Count lines, not occurrences: report how many lines in the records hold the string "qual", and nothing else.

■ **Study material**:
* * *
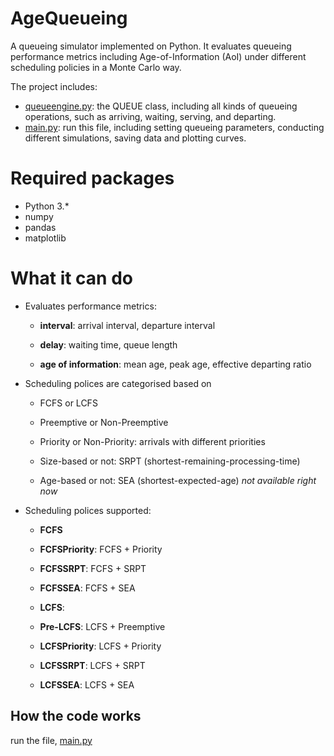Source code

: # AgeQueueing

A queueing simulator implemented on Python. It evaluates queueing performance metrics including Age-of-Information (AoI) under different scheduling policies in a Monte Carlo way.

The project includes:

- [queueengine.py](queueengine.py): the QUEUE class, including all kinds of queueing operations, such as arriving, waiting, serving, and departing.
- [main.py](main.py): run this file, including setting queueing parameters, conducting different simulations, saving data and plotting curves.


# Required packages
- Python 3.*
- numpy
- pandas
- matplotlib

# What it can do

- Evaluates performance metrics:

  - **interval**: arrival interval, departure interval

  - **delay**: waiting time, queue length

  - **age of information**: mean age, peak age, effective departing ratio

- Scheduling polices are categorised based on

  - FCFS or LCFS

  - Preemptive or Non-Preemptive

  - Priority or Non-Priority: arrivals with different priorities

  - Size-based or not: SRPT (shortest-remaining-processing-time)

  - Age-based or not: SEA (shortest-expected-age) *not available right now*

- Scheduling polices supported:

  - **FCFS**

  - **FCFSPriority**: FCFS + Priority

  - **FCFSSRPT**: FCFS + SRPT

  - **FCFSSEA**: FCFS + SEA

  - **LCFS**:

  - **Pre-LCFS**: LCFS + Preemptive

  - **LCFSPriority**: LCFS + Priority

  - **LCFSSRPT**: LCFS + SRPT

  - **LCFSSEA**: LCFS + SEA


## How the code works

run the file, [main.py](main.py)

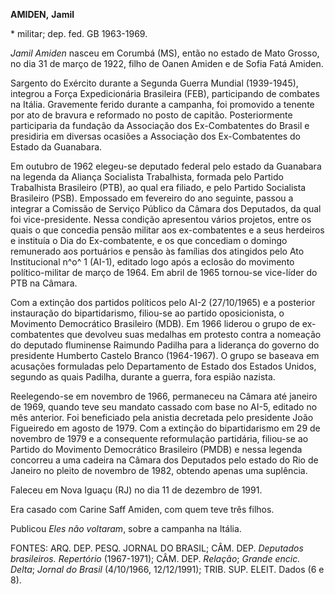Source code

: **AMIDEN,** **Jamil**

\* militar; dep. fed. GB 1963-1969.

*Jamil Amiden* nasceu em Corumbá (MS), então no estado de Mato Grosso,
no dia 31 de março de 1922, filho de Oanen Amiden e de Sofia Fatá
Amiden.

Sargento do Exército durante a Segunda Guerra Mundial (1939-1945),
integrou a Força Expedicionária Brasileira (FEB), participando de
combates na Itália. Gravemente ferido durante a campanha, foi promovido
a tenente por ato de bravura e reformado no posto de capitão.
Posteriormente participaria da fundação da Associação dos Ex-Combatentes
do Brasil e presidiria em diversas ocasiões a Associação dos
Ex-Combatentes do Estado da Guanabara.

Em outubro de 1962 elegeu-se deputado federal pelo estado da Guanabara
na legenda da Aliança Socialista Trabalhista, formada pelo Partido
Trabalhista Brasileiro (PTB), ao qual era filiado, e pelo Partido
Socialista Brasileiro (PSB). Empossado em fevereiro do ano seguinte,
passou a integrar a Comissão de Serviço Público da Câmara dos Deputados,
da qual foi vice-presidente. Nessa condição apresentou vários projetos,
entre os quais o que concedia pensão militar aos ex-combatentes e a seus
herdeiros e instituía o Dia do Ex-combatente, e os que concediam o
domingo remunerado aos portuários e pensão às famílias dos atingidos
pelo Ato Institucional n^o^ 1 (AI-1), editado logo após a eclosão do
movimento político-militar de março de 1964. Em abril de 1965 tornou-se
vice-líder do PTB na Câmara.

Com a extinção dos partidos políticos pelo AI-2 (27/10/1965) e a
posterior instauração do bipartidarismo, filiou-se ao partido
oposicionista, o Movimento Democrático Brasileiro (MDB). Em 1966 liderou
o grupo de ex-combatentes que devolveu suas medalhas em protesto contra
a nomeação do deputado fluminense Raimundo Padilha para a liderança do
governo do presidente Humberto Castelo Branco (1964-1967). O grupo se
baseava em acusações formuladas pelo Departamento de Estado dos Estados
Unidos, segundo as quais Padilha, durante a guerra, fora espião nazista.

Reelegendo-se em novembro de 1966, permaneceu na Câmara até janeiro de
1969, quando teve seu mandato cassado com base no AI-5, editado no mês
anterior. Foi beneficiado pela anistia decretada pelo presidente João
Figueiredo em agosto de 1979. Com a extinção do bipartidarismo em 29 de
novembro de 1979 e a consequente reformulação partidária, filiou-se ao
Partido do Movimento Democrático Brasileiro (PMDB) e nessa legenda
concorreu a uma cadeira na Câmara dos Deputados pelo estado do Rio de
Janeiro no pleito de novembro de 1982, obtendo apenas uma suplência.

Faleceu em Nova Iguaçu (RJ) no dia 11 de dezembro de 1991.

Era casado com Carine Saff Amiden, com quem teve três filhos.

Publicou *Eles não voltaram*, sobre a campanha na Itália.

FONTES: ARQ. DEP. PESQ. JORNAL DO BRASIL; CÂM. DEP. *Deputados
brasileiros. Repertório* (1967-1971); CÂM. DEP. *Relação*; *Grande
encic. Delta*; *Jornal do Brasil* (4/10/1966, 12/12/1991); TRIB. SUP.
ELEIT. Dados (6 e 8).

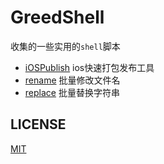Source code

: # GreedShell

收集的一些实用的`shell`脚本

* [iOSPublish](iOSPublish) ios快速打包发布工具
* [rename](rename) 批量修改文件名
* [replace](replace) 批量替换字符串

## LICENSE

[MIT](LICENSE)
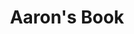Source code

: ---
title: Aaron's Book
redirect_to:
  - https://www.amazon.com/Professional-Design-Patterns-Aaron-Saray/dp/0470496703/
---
* * *
■ **Expected output**:
2